Kylie Lang: No place at school for hate speech disguised as evangelism
There might be a place in history for hate speech disguised as evangelism, but a modern classroom full of impressionable and impulsive teenagers isn’t it, writes Kylie Lang.
Opinion
Don't miss out on the headlines from Opinion. Followed categories will be added to My News.
T HERE might be a place in history for hate speech disguised as evangelism but a modern classroom full of impressionable and impulsive 15-year-old boys isn’t it.

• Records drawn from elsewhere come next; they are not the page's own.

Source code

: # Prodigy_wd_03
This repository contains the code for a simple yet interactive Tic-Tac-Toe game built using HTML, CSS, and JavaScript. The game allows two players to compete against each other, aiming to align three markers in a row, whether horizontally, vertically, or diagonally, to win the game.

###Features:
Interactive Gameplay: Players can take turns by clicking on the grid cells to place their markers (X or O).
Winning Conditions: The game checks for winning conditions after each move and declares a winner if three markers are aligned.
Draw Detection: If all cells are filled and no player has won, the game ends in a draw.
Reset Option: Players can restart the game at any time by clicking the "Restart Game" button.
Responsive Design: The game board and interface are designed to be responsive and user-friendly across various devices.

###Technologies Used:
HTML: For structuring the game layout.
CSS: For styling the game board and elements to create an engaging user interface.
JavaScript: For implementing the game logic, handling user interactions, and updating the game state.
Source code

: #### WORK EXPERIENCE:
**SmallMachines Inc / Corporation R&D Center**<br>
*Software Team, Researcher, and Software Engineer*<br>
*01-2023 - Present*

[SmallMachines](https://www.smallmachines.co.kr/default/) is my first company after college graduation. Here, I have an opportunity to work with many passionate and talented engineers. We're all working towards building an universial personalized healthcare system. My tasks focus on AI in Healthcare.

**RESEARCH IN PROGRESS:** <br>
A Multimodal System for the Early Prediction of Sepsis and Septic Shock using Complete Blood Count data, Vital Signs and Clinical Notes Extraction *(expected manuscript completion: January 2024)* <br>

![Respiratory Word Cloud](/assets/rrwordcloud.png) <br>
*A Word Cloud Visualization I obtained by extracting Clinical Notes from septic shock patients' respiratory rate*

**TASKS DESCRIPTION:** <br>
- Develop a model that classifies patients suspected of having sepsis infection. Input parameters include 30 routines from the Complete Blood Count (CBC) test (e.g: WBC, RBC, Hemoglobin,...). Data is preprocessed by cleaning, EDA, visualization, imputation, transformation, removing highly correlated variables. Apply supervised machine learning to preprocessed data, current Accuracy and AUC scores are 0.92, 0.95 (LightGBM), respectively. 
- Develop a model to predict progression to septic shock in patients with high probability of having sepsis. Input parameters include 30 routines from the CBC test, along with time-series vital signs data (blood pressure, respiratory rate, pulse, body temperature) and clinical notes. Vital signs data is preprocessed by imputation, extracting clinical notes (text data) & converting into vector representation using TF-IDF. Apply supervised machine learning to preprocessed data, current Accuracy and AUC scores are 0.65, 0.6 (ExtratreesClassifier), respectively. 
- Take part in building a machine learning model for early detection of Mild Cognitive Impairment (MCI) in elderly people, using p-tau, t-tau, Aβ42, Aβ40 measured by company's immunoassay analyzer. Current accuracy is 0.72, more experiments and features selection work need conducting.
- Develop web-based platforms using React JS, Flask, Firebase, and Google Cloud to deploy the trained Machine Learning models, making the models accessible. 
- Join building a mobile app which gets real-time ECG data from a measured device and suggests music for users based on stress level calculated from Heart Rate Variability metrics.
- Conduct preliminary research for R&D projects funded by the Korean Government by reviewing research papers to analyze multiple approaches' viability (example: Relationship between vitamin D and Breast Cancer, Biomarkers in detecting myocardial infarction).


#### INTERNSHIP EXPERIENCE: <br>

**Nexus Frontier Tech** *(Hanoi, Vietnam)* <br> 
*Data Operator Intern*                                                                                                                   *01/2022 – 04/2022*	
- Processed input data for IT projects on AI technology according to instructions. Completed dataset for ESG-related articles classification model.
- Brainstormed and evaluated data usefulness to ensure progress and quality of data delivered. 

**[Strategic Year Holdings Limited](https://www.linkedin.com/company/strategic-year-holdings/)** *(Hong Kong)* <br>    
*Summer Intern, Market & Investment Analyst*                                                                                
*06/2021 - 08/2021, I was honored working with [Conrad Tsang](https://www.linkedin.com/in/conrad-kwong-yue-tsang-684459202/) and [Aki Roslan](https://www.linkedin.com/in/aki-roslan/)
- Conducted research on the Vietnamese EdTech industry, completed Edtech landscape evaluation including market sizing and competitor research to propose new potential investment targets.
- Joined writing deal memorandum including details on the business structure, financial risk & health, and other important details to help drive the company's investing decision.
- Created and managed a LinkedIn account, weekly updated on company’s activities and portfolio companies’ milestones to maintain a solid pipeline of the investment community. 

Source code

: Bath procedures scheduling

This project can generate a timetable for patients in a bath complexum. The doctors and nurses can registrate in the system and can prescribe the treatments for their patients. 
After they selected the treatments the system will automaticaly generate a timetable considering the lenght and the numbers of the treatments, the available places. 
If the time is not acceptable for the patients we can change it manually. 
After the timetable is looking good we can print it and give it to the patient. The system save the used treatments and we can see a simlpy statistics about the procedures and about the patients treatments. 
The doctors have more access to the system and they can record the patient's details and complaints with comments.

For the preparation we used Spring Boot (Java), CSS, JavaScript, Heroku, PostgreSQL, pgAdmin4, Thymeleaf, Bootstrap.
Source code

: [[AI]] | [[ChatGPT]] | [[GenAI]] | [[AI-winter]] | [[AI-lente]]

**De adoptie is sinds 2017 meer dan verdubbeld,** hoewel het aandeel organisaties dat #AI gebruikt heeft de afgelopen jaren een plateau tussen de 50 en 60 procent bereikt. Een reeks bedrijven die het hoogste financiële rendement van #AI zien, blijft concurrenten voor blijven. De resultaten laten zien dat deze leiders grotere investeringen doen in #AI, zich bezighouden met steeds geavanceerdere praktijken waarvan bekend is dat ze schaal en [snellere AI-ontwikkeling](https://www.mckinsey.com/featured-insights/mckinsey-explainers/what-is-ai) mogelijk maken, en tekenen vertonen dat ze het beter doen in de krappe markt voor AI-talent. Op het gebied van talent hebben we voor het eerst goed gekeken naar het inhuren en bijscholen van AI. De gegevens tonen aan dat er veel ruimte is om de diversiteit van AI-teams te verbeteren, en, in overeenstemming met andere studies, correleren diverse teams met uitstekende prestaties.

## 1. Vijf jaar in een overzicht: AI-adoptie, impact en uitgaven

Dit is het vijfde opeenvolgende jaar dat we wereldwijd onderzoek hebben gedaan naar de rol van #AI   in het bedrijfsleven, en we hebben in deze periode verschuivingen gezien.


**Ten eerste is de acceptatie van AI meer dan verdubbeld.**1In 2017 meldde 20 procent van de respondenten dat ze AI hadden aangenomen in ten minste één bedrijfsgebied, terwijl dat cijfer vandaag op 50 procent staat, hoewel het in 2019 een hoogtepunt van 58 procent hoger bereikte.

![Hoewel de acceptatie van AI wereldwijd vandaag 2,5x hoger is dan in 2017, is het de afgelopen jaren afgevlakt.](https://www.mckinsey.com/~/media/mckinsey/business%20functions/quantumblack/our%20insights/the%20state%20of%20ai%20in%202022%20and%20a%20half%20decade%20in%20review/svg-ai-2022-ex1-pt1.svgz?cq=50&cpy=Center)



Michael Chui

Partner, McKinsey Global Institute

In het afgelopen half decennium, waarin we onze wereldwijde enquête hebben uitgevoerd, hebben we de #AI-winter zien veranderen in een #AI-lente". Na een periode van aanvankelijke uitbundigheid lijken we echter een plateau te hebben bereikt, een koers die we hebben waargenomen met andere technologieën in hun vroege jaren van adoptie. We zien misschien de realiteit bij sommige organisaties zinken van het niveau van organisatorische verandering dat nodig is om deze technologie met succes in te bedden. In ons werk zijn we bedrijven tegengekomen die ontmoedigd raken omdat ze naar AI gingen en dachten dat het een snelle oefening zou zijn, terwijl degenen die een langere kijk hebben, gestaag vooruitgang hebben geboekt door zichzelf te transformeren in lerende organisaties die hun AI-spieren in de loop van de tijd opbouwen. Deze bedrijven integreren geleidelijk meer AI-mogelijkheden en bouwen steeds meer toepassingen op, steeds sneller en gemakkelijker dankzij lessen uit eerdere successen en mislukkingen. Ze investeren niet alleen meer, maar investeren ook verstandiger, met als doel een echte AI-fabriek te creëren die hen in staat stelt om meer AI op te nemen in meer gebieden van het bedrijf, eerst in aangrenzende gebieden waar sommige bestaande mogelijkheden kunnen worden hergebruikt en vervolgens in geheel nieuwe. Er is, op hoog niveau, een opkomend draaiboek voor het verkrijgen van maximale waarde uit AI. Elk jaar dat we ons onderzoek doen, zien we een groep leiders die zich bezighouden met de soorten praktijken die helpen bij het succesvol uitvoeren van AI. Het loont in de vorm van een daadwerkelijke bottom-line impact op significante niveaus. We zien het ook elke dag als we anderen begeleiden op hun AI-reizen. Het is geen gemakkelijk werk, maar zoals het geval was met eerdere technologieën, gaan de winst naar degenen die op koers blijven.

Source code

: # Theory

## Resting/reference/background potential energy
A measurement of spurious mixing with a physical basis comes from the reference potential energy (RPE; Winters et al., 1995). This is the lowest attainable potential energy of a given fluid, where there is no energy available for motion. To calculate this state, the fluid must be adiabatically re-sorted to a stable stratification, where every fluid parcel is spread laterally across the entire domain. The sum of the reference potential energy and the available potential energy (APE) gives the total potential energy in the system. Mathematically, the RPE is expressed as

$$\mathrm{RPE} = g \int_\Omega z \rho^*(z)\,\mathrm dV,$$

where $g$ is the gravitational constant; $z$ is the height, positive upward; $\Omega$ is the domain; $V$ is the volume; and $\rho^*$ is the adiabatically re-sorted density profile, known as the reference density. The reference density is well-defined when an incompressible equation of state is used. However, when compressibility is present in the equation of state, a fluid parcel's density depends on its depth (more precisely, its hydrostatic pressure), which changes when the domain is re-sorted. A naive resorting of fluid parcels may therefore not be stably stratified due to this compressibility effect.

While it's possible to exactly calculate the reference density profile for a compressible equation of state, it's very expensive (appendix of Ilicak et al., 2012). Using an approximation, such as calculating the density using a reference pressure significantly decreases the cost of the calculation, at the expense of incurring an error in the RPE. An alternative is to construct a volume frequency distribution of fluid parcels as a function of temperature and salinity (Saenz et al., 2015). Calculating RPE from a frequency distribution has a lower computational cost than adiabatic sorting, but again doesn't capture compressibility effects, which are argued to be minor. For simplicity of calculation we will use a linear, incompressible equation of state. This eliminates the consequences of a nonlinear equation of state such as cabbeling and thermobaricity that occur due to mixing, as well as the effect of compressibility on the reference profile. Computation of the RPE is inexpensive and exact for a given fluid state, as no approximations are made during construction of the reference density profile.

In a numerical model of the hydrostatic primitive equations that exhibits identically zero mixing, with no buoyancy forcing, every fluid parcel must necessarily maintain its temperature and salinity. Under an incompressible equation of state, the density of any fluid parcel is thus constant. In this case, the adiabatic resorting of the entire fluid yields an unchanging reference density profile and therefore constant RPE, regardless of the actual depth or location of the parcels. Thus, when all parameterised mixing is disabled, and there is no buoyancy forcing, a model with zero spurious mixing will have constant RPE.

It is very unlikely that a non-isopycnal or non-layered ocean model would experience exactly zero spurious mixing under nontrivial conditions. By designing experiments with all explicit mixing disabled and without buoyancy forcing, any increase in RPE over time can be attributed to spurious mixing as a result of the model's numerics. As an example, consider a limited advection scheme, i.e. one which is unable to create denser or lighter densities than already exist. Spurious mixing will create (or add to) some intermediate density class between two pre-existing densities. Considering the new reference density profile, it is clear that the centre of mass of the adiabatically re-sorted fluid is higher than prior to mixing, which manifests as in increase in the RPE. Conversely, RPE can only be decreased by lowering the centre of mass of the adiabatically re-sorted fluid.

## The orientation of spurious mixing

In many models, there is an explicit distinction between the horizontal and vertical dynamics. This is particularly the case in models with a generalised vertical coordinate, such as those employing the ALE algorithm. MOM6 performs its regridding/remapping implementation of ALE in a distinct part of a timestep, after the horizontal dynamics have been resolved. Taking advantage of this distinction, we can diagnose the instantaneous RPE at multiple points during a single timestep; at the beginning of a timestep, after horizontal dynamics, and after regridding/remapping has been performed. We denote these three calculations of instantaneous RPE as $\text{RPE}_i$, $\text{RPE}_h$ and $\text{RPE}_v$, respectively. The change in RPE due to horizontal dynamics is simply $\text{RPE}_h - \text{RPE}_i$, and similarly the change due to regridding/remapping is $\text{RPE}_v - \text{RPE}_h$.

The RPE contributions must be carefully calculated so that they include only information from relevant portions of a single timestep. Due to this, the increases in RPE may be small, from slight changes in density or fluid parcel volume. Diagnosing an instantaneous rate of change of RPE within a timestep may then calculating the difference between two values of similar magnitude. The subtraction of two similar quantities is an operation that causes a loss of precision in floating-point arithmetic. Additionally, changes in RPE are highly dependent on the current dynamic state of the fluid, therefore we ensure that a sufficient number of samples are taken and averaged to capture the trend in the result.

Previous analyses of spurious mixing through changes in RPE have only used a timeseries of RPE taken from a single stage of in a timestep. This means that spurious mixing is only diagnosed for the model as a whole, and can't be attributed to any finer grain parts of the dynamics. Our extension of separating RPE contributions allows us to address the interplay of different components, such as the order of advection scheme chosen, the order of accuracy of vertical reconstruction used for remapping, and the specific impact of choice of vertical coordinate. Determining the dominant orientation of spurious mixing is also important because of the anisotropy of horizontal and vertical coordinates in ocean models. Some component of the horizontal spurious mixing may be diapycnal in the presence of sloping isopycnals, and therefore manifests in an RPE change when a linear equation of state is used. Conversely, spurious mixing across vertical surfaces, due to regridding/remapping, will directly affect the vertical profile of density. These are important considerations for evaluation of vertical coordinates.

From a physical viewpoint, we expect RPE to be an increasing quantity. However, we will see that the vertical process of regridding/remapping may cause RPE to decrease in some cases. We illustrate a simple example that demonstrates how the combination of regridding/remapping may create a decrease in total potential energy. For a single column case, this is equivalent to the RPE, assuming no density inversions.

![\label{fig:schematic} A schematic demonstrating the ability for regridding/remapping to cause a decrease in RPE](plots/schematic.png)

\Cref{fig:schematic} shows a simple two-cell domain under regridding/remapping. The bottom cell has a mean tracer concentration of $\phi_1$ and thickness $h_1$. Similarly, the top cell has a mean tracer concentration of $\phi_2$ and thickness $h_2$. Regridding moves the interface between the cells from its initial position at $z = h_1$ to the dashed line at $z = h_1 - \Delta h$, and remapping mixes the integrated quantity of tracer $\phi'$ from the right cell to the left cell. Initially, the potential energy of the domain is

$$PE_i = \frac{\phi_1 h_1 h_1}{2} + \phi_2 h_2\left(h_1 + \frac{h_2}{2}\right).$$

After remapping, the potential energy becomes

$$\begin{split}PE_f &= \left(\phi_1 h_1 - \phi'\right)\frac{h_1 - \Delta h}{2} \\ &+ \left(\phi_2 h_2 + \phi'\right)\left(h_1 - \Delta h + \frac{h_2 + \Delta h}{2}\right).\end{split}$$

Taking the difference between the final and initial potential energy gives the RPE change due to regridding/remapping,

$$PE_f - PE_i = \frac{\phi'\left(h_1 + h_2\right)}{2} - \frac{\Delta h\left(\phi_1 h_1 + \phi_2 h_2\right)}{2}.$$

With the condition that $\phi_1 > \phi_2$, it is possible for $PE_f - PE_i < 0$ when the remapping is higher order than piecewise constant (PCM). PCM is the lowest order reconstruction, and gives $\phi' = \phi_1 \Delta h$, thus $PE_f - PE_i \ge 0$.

It beggars belief that Brisbane’s Moreton Bay Boys’ College considers it appropriate to teach from the inflammatory, discriminatory and potentially dangerous Teen Sex By The Book, written by a Sri-Lankan-raised fundamentalist Christian who is in her 70s and clearly needs to get out into the real world.
Dr Patricia Weerakoon spews out many vile assertions, including that being gay can be a result of poor parenting and childhood sexual abuse, and if only “sexual sinners” and the “homosexually-inclined” turned to Jesus they could avoid having to “end up in the gay/lesbian community”.
EXPLAINED: How Moreton Bay Colleges scandal unfolded
I don’t know if Dr Weerakoon reads the newspaper or bothers much with current affairs, but community sentiment has moved past prejudice.
There was a tiny postal survey back in 2017 about same-sex marriage, and of the 80 per cent of Australians who responded (staggeringly high for a voluntary poll), almost 62 per cent said yes.
That put the 38 per cent who thought gay people didn’t deserve to be treated as equals under the law in the minority.
One of them was 21-year-old Wilson Gavin, a Queensland university student who vigorously campaigned against same-sex marriage and earlier this year suicided after protesting against a drag queen reading event for children.
Mr Gavin was gay himself and following his death his heartbroken family reached out to the LGBTIQA+ community, saying “we love and support you”.
I get that Christian teachings go back thousands of years but to suggest in contemporary sex education that “God hates homosexuals” surely should raise red flags with a school that professes to be open-minded.
Moreton Bay Boys’ College’s website states its religious education, while shaped by Uniting Church policy, is “not about promoting one particular faith but is about helping students explore questions of spiritually and life in the world”.
It “encourages students to explore important questions and inform their own views, backed up by a reasonable understanding of the world’s religions and religious practices.”
Reasonable understanding? Life in the world? Informed views?
None of this seems to be afforded to the Year 10 boys whose parents are required to fork out $12 for a 64-page load of rubbish.
The Teen Sex By The Book student handbook, compiled by Belinda Elliott, is a companion to Dr Weerakoon’s paperback of the same name that is used in class.
The paperback was the subject of great controversy in 2015 when it was thought to have been distributed in NSW government schools.
Understandably.
Even the CEO of its publisher Anglican Youthworks, Craig Roberts, tells me the book has “run its course” and won’t be on its 2021 curriculum resources’ list.
To my mind, it should never have been on any curriculum in the first place.
Educators who know anything about boys know that adolescence is a turbulent time. Children are working out who they are, how they fit in the world, and boys are prone to high-risk taking, impulsiveness and expressing strong emotions.
As the Raising Children website confirms, the teenage brain is undergoing immense change and needs help to be “healthy”.
One way to do this is to “encourage empathy” by highlighting “the fact that other people have different perspectives and circumstances” and “many people can be affected by one action”.
Another resource, Grow by WebMD, says 15-year-old boys are “searching for identity” and have higher rates of death than younger children, with suicide and homicide two of the main causes.
Teaching children there is only one way to love, and be loved by God, is alarming and outdated.
That Moreton Bay Boys’ College is the only school in Queensland to use a book that peddles this harsh and hateful line would suggest it needs to take a good hard look at itself and realise why.